As a feedstock for US oil refining and ammonia production, blue hydrogen is likely to incur lower transportation and storage costs than green hydrogen for two reasons. First, abundant natural gas, salt cavern storage, oil refineries, and ammonia plants are all present along the Gulf Coast, along with an existing hydrogen pipeline network, which would minimize the delivered cost of blue hydrogen. In contrast, the least expensive green hydrogen production would occur in the Great Plains (with wind power) or Southwest (with solar power), both of which are regions that have more dispersed oil refining and ammonia production and less developed salt cavern storage. Second, blue hydrogen production can run nearly constantly, so it requires only a modest amount of storage and can be produced on-site at oil refineries or ammonia plants. Conversely, green hydrogen production is limited by the availability of low-cost, zero-carbon power, which will vary on a daily and seasonal basis.
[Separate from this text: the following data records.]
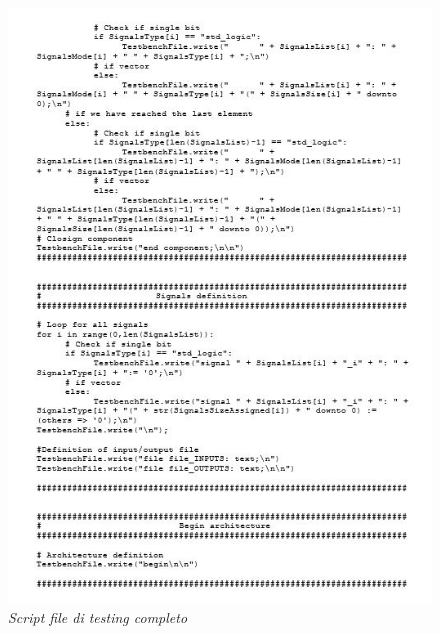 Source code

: \begin{figure}[!htb]
	\centering
	\includegraphics[scale=1.2]{immagini/tbgen4}
	\caption{\textit{Script file di testing completo}}
	\label{tbgen4}
\end{figure}
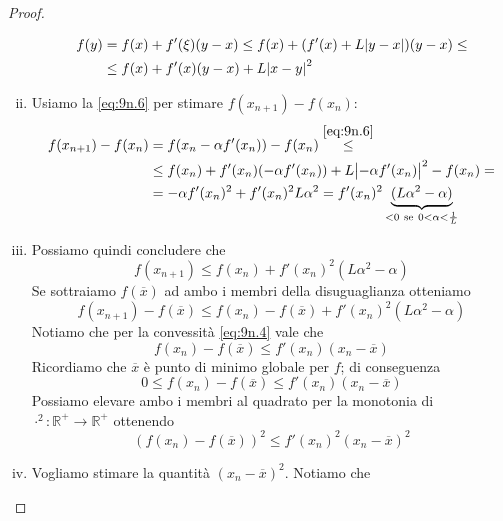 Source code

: \begin{proof}
\begin{enumerate}[(i)]
\begin{equation}
                \label{eq:9n.6}
                \begin{split}
                    f(y) & = f(x)+f'(\xi)(y-x) \le f(x) + (f'(x)+L\abs{y-x})(y-x) \le \\
                & \le f(x)+f'(x)(y-x)+L\abs{x-y}^2
                \end{split}
            \end{equation}
            \item Usiamo la \eqref{eq:9n.6} per stimare $f(x_{n+1})-f(x_n)$:
            \begin{equation}
                \label{eq:9n.7}
                \begin{split}
                    f(x_{n+1})-f(x_n) &  = f(x_{n}-\alpha f'(x_n))-f(x_n) \overset{\eqref{eq:9n.6}}{\le }\\
                    & \le f(x_n) +f'(x_n)(-\alpha f'(x_n))+L\abs{-\alpha f'(x_n)}^2 -f(x_n)= \\
                    & = -\alpha f'(x_n)^2 + f'(x_n)^2 L \alpha^2 = f'(x_n)^2\underbrace{(L\alpha^2-\alpha)}_{<0 \ \text{se} \ 0<\alpha<\frac{1}{L}}
                \end{split}
            \end{equation}
            \item Possiamo quindi concludere che 
            \[
            f(x_{n+1})\le f(x_n) + f'(x_n)^2(L\alpha^2-\alpha)
            \]
            Se sottraiamo $f(\overline{x})$ ad ambo i membri della disuguaglianza otteniamo
            \begin{equation}
                \label{eq:9n.12}
                f(x_{n+1})-f(\overline{x})\le f(x_n)-f(\overline{x}) +f'(x_n)^2(L\alpha^2 -\alpha)
            \end{equation}
            Notiamo che per la convessità \eqref{eq:9n.4} vale che
            \[
            f(x_n)-f(\overline{x}) \le f'(x_n)(x_n-\overline{x})
            \]
            Ricordiamo che $\overline{x}$ è punto di minimo globale per $f$; di conseguenza 
            \[
                0\le f(x_n)-f(\overline{x}) \le f'(x_n)(x_n-\overline{x})
            \]
            Possiamo elevare ambo i membri al quadrato per la monotonia di $\cdot^2\colon \mathbb{R}^+ \to\mathbb{R}^+$ ottenendo
            \begin{equation}
                \label{eq:9n.8}
                (f(x_n)-f(\overline{x}))^2\le f'(x_n)^2(x_n-\overline{x})^2
            \end{equation}
            \item Vogliamo stimare la quantità $(x_n-\overline{x})^2$. Notiamo che

\end{enumerate}
\end{proof}
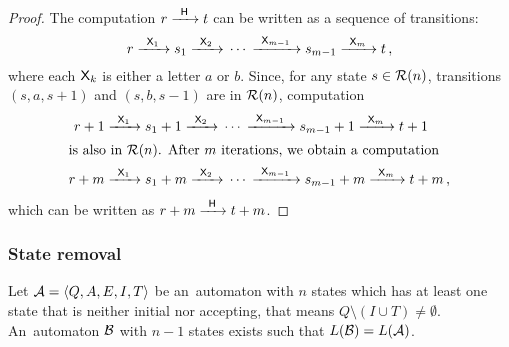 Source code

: \begin{proof}
    The computation $r {\; \xrightarrow[]{\: \; {\mathsf{H}} \: \;} \;} t$ can be written as a sequence of transitions:
    \[
        r {\; \xrightarrow[]{\: \; {\mathsf{X}}_1 \: \;} \;} s_1 {\; \xrightarrow[]{\: \; {\mathsf{X}}_2 \: \;} \;} \dotsb {\; \xrightarrow[]{\: \; {\mathsf{X}}_{m-1} \: \;} \;} s_{m-1} {\; \xrightarrow[]{\: \; {\mathsf{X}}_m \: \;} \;} t \, ,
    \]
    where each ${\mathsf{X}}_k$ is either a letter $a$ or $b$. Since, for any state $s \in {\mathcal{R}}(n)$, transitions $(s, a, s+1)$ and $(s, b, s-1)$ are in ${\mathcal{R}}(n)$, computation
    \begin{align*}
       r + 1 &{\; \xrightarrow[]{\: \; {\mathsf{X}}_1 \: \;} \;} s_1 + 1 {\; \xrightarrow[]{\: \; {\mathsf{X}}_2 \: \;} \;} \dotsb {\; \xrightarrow[]{\: \; {\mathsf{X}}_{m-1} \: \;} \;} s_{m-1} + 1 {\; \xrightarrow[]{\: \; {\mathsf{X}}_m \: \;} \;} t + 1 \\
    \intertext{is also in ${\mathcal{R}}(n)$. After $m$ iterations, we obtain a computation}
       r + m &{\; \xrightarrow[]{\: \; {\mathsf{X}}_1 \: \;} \;} s_1 + m {\; \xrightarrow[]{\: \; {\mathsf{X}}_2 \: \;} \;} \dotsb {\; \xrightarrow[]{\: \; {\mathsf{X}}_{m-1} \: \;} \;} s_{m-1} + m {\; \xrightarrow[]{\: \; {\mathsf{X}}_m \: \;} \;} t + m \, ,
    \end{align*}
    which can be written as $r+m {\; \xrightarrow[]{\: \; {\mathsf{H}} \: \;} \;} t+m$.
\end{proof}

\subsubsection*{State removal }

\begin{lemma}\label{lm:state_removal_lemma}
    Let ${\mathcal{A}} = \langle Q, A, E, I, T \rangle$ be an~automaton with $n$ states which has at least one state that is neither initial nor accepting, that means $Q \setminus (I \cup T) \neq \emptyset$. An~automaton ${\mathcal{B}}$ with $n - 1$ states exists such that $L({\mathcal{B}}) = L({\mathcal{A}})$.
\end{lemma}

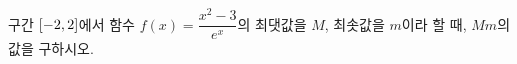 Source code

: 구간 $[-2{,}\mkern3mu\mathopen{}2]$에서 함수 $f(x)=\dfrac{x^2-3}{e^x}$의 최댓값을 $M$, 최솟값을 $m$이라 할 때, $Mm$의 값을 구하시오.
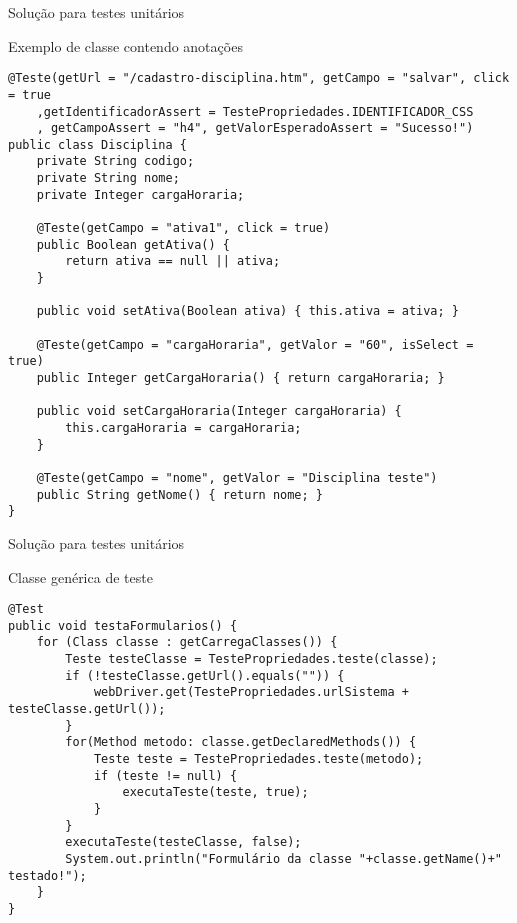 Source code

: \documentclass{beamer}
\begin{document}
\begin{frame}[fragile]{Solução para testes unitários}
    \item Exemplo de classe contendo anotações
    \begin{lstlisting}
@Teste(getUrl = "/cadastro-disciplina.htm", getCampo = "salvar", click = true
    ,getIdentificadorAssert = TestePropriedades.IDENTIFICADOR_CSS
    , getCampoAssert = "h4", getValorEsperadoAssert = "Sucesso!")
public class Disciplina {
    private String codigo;
    private String nome;
    private Integer cargaHoraria;

    @Teste(getCampo = "ativa1", click = true)
    public Boolean getAtiva() {
        return ativa == null || ativa;
    }

    public void setAtiva(Boolean ativa) { this.ativa = ativa; }

    @Teste(getCampo = "cargaHoraria", getValor = "60", isSelect = true)
    public Integer getCargaHoraria() { return cargaHoraria; }

    public void setCargaHoraria(Integer cargaHoraria) {
        this.cargaHoraria = cargaHoraria;
    }

    @Teste(getCampo = "nome", getValor = "Disciplina teste")
    public String getNome() { return nome; }
}
	\end{lstlisting}
\end{frame}
\begin{frame}[fragile]{Solução para testes unitários}
    \item Classe genérica de teste
    \begin{lstlisting}
@Test
public void testaFormularios() {
    for (Class classe : getCarregaClasses()) {
        Teste testeClasse = TestePropriedades.teste(classe);
        if (!testeClasse.getUrl().equals("")) {
            webDriver.get(TestePropriedades.urlSistema + testeClasse.getUrl());
        }
        for(Method metodo: classe.getDeclaredMethods()) {
            Teste teste = TestePropriedades.teste(metodo);
            if (teste != null) {
                executaTeste(teste, true);
            }
        }
        executaTeste(testeClasse, false);
        System.out.println("Formulário da classe "+classe.getName()+" testado!");
    }
}
	\end{lstlisting}
\end{frame}
\end{document}
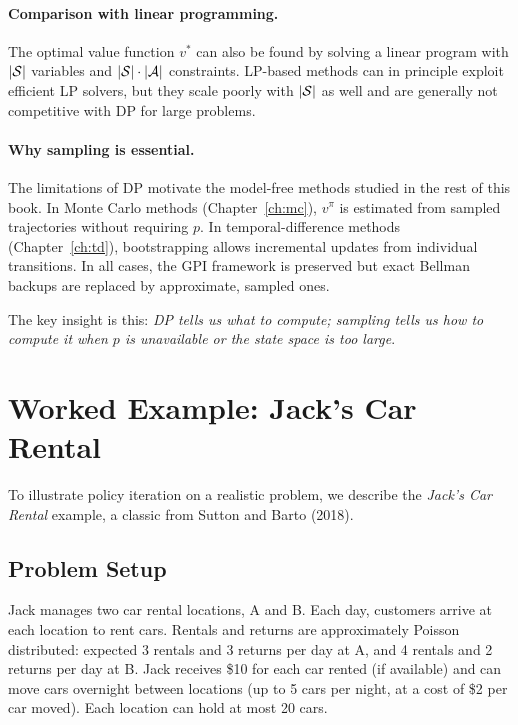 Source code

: \paragraph{Comparison with linear programming.}
The optimal value function $v^*$ can also be found by solving a linear program with $|\cS|$ variables and $|\cS| \cdot |\cA|$ constraints.  LP-based methods can in principle exploit efficient LP solvers, but they scale poorly with $|\cS|$ as well and are generally not competitive with DP for large problems.

\paragraph{Why sampling is essential.}
The limitations of DP motivate the model-free methods studied in the rest of this book.  In Monte Carlo methods (Chapter~\ref{ch:mc}), $v^\pi$ is estimated from sampled trajectories without requiring $p$.  In temporal-difference methods (Chapter~\ref{ch:td}), bootstrapping allows incremental updates from individual transitions.  In all cases, the GPI framework is preserved but exact Bellman backups are replaced by approximate, sampled ones.

The key insight is this: \emph{DP tells us what to compute; sampling tells us how to compute it when $p$ is unavailable or the state space is too large}.

\section{Worked Example: Jack's Car Rental}
\label{sec:car-rental}

To illustrate policy iteration on a realistic problem, we describe the \emph{Jack's Car Rental} example, a classic from Sutton and Barto (2018).

\subsection*{Problem Setup}

Jack manages two car rental locations, A and B.  Each day, customers arrive at each location to rent cars.  Rentals and returns are approximately Poisson distributed: expected 3 rentals and 3 returns per day at A, and 4 rentals and 2 returns per day at B.  Jack receives \$10 for each car rented (if available) and can move cars overnight between locations (up to 5 cars per night, at a cost of \$2 per car moved).  Each location can hold at most 20 cars.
Therefore, significant amounts of storage would be needed to ensure a steady supply of green hydrogen for oil refineries and ammonia plants.
In the near term, blue hydrogen is the more cost-effective method for reducing carbon emissions in oil refining and ammonia production, but green hydrogen offers a longer-term pathway to decarbonized hydrogen, with the advantages of minimal emissions and a production cost that does not depend on natural gas reforming. The cost of green hydrogen production, transport, and storage must decline substantially for green hydrogen to competitively supply feedstock for oil refining and ammonia production. As with blue hydrogen on the Gulf Coast, or the proposed green hydrogen–based energy storage project in Utah, locating feedstock demand near salt cavern storage and in regions that boast excellent solar or wind resources would facilitate industrial use of green hydrogen.
Read more articles from the “Potential of Hydrogen for Decarbonization” blog series:
- “Evaluating Low-Carbon “Blue” Hydrogen Against End-Use CCUS” (January 11, 2021)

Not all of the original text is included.